GIVEN RECORDS
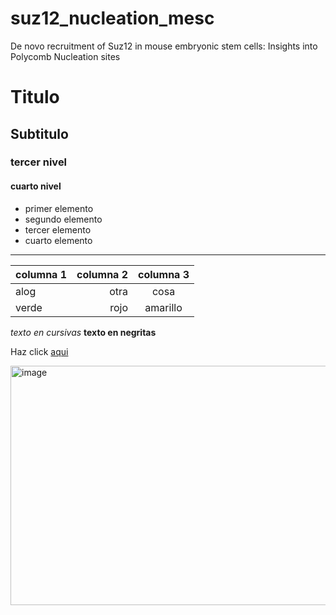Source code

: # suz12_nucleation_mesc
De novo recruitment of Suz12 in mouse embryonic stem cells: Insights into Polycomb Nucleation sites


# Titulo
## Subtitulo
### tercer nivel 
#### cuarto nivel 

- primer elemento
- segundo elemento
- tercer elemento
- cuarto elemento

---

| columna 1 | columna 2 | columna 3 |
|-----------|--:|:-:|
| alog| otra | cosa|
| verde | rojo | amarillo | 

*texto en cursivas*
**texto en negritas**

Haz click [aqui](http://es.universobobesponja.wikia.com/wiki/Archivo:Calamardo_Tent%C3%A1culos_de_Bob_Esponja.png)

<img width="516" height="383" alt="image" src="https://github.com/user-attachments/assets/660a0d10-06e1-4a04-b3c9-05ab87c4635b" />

* * *

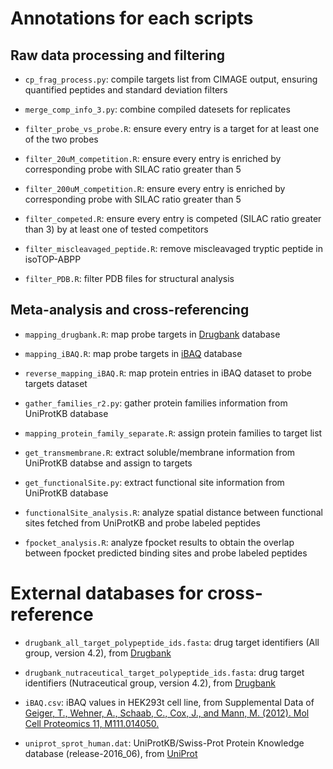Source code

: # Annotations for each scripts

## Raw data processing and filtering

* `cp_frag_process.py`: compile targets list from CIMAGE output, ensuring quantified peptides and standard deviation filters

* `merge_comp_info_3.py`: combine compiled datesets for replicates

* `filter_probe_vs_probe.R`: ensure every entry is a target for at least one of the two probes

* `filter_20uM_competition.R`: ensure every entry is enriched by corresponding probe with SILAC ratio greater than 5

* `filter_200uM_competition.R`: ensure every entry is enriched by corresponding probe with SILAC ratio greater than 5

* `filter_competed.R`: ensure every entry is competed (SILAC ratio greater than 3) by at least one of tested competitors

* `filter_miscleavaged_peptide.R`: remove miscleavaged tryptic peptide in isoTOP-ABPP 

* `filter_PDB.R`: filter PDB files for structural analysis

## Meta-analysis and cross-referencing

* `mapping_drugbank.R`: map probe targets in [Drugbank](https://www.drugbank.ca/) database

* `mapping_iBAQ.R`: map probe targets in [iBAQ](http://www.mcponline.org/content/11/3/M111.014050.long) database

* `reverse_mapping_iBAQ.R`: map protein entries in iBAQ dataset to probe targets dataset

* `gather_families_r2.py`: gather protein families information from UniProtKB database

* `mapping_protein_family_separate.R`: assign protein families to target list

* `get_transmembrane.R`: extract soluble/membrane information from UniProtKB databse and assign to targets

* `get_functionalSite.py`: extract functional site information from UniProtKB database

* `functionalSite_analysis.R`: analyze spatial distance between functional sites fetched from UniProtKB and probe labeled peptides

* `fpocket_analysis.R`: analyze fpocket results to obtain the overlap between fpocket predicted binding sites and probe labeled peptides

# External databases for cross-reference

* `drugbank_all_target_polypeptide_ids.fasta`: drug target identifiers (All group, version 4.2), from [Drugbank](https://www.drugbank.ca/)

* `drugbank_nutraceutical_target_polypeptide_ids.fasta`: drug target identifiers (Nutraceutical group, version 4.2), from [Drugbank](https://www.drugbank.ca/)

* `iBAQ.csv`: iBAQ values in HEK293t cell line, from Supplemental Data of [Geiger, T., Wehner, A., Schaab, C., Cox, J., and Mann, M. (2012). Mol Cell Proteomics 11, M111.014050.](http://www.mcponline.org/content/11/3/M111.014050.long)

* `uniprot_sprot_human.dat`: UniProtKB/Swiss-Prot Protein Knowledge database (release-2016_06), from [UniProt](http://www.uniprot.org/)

WHAT TO DO
Among the lines of the data, some may include "content" as a word or string; report how many, and nothing else.

RESPONSE TO THIS TASK
2